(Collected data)
★ ★ ★ ★ ★ ★ ★

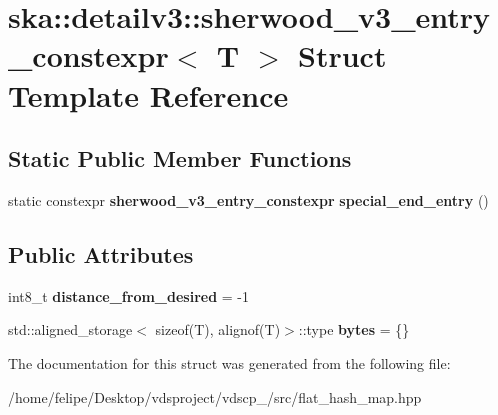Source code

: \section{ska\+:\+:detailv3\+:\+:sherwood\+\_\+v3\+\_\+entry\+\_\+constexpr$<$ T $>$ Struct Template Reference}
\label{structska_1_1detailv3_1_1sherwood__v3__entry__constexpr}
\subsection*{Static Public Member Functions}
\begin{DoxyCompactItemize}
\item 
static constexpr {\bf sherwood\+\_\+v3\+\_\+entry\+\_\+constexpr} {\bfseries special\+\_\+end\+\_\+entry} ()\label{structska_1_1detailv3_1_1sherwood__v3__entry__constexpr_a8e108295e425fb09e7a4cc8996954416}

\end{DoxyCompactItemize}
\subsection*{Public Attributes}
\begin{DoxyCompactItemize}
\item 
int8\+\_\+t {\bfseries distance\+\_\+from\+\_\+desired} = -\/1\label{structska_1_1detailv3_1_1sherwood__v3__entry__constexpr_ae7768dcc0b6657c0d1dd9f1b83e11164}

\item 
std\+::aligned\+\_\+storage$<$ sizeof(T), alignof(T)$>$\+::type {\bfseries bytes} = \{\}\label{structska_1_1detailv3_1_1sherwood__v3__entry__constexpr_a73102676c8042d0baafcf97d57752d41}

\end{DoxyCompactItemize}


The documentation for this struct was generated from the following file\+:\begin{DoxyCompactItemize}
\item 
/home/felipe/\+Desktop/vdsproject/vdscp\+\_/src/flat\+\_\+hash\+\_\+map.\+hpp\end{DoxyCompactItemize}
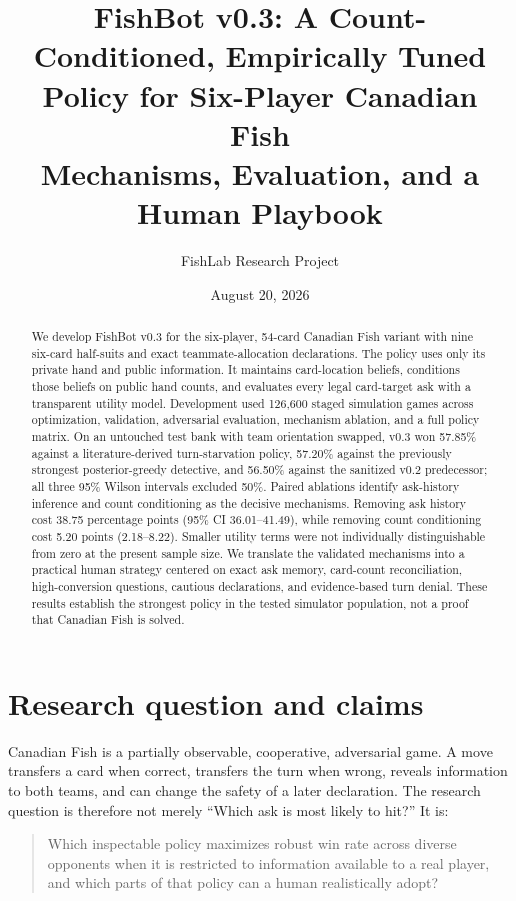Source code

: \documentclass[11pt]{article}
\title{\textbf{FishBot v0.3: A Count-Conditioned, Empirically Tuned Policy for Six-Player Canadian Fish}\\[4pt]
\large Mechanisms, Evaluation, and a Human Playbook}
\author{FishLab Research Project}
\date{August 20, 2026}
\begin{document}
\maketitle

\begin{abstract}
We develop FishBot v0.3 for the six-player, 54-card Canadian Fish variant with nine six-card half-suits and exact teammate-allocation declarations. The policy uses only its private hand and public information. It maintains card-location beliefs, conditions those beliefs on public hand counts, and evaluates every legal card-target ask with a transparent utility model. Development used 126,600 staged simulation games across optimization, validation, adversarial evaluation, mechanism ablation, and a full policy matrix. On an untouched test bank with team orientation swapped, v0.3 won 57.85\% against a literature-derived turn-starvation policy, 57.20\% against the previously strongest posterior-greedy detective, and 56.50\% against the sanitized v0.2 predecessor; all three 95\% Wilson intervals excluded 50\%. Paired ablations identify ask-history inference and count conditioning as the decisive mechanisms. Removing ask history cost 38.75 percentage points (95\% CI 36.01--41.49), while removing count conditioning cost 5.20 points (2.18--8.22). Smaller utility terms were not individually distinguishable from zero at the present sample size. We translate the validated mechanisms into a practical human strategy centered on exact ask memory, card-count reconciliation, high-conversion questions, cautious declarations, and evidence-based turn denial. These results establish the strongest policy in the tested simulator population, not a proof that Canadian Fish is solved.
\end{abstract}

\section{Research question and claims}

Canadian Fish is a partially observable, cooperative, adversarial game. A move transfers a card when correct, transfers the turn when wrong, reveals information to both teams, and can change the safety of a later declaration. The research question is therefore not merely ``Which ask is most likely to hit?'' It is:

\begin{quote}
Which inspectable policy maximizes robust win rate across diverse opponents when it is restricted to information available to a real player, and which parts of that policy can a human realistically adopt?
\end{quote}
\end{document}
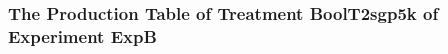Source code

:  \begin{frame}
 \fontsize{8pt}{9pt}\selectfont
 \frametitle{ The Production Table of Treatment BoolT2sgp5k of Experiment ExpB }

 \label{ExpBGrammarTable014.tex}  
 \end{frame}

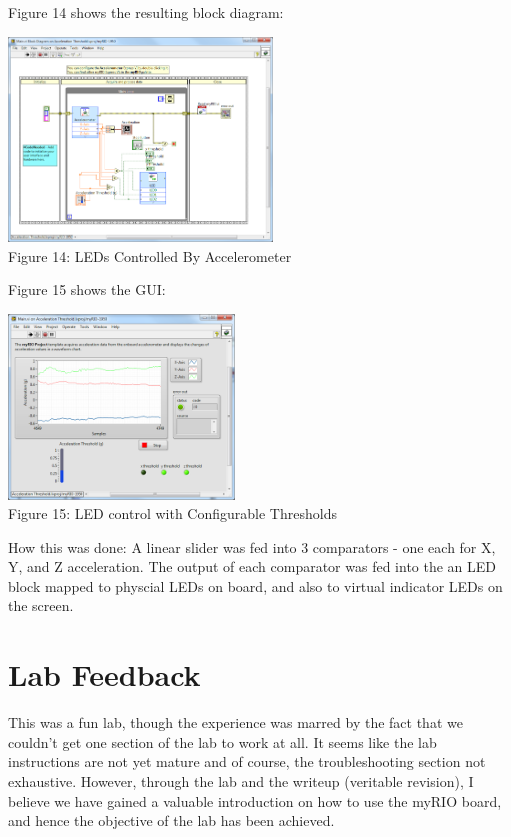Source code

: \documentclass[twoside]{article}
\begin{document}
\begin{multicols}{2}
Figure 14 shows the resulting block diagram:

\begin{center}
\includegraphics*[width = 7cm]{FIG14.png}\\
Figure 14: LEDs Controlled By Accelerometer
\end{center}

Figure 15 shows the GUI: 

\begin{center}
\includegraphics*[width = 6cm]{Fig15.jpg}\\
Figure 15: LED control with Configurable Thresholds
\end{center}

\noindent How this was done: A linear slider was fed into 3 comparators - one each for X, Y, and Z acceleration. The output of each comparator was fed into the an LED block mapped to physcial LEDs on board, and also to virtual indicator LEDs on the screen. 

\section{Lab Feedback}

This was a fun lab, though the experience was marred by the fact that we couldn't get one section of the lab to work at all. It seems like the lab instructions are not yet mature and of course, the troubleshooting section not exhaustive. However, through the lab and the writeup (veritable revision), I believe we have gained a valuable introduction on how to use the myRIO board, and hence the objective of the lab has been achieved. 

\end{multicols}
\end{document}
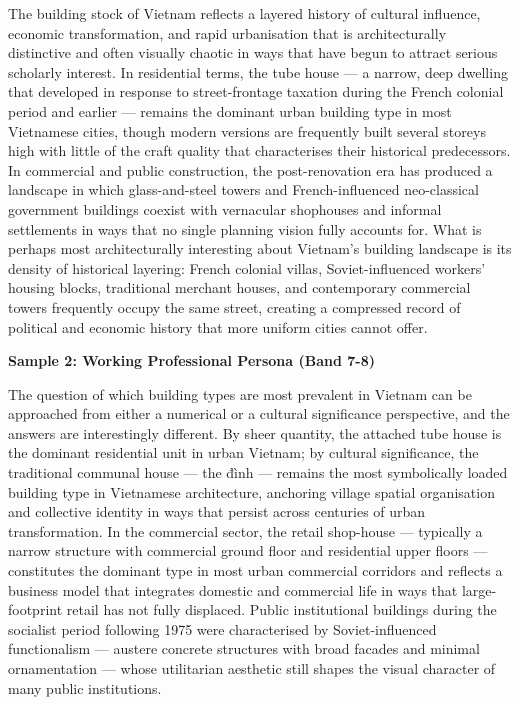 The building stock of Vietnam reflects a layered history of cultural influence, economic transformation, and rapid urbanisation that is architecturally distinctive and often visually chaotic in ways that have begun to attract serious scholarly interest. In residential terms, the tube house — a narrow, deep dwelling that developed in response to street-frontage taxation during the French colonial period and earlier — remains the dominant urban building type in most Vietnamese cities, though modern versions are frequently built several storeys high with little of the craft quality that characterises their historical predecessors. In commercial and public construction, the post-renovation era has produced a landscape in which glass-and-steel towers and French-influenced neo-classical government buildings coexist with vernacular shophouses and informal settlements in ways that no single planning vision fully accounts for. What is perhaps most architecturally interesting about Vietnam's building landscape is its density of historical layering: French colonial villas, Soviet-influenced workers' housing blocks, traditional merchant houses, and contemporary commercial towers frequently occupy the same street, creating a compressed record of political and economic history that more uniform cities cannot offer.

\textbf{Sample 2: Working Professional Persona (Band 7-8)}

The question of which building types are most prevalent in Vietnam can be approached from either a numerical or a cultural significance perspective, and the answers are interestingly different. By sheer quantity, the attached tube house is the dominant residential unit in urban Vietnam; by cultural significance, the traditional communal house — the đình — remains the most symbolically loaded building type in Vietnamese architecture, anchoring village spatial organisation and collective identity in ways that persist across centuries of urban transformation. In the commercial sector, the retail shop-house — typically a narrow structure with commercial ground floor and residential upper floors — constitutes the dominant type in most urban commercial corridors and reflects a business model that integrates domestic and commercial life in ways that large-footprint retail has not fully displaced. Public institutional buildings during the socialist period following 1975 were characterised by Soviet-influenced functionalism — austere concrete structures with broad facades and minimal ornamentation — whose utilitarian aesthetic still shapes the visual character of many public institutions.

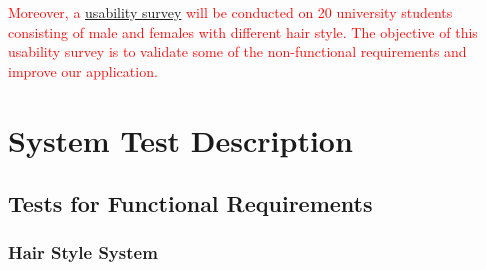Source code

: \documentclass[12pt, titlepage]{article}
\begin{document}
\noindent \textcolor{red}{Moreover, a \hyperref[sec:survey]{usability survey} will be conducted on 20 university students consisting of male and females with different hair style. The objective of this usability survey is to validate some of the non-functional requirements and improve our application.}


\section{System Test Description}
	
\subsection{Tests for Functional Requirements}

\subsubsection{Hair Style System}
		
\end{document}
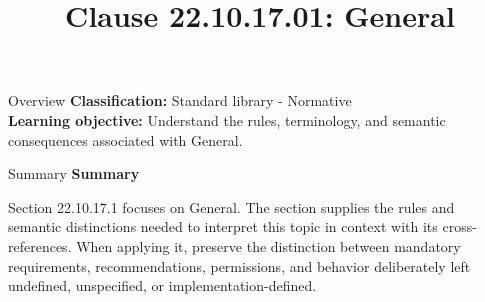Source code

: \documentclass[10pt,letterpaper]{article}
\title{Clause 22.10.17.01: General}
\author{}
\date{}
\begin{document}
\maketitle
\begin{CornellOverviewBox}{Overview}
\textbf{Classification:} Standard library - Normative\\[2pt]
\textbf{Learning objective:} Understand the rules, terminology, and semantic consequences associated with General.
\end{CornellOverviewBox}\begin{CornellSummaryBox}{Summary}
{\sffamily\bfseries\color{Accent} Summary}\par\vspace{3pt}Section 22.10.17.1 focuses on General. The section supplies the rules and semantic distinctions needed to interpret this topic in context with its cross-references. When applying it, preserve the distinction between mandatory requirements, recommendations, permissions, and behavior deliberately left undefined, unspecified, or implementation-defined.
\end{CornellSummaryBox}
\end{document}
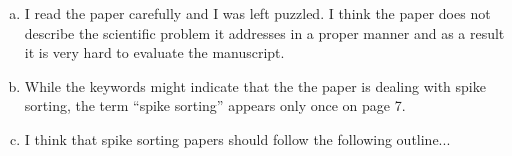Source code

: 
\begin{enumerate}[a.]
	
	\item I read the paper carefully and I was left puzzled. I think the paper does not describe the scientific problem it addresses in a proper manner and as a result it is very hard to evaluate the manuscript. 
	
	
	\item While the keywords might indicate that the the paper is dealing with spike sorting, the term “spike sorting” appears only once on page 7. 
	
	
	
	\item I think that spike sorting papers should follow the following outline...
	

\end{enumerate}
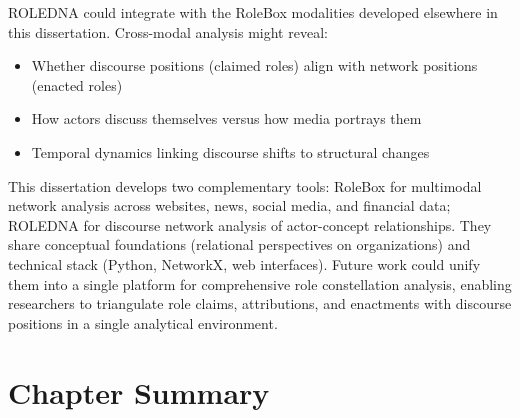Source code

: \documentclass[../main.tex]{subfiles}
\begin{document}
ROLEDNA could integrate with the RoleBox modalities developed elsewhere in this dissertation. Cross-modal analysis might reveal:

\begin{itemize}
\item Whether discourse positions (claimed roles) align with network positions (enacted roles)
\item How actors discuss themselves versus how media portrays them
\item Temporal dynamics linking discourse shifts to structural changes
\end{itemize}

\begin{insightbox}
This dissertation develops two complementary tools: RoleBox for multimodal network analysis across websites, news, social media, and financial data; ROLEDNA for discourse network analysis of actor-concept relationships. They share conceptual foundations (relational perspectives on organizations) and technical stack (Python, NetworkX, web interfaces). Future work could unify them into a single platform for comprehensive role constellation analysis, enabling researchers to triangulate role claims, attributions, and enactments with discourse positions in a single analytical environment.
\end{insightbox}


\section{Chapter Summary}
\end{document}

★ ★ ★ ★ ★ ★ ★

*Goal of the exercise:* Scan the records above. Return every line with "System" in it.

*Reply:*
\section{System Test Description}
\subsubsection{Hair Style System}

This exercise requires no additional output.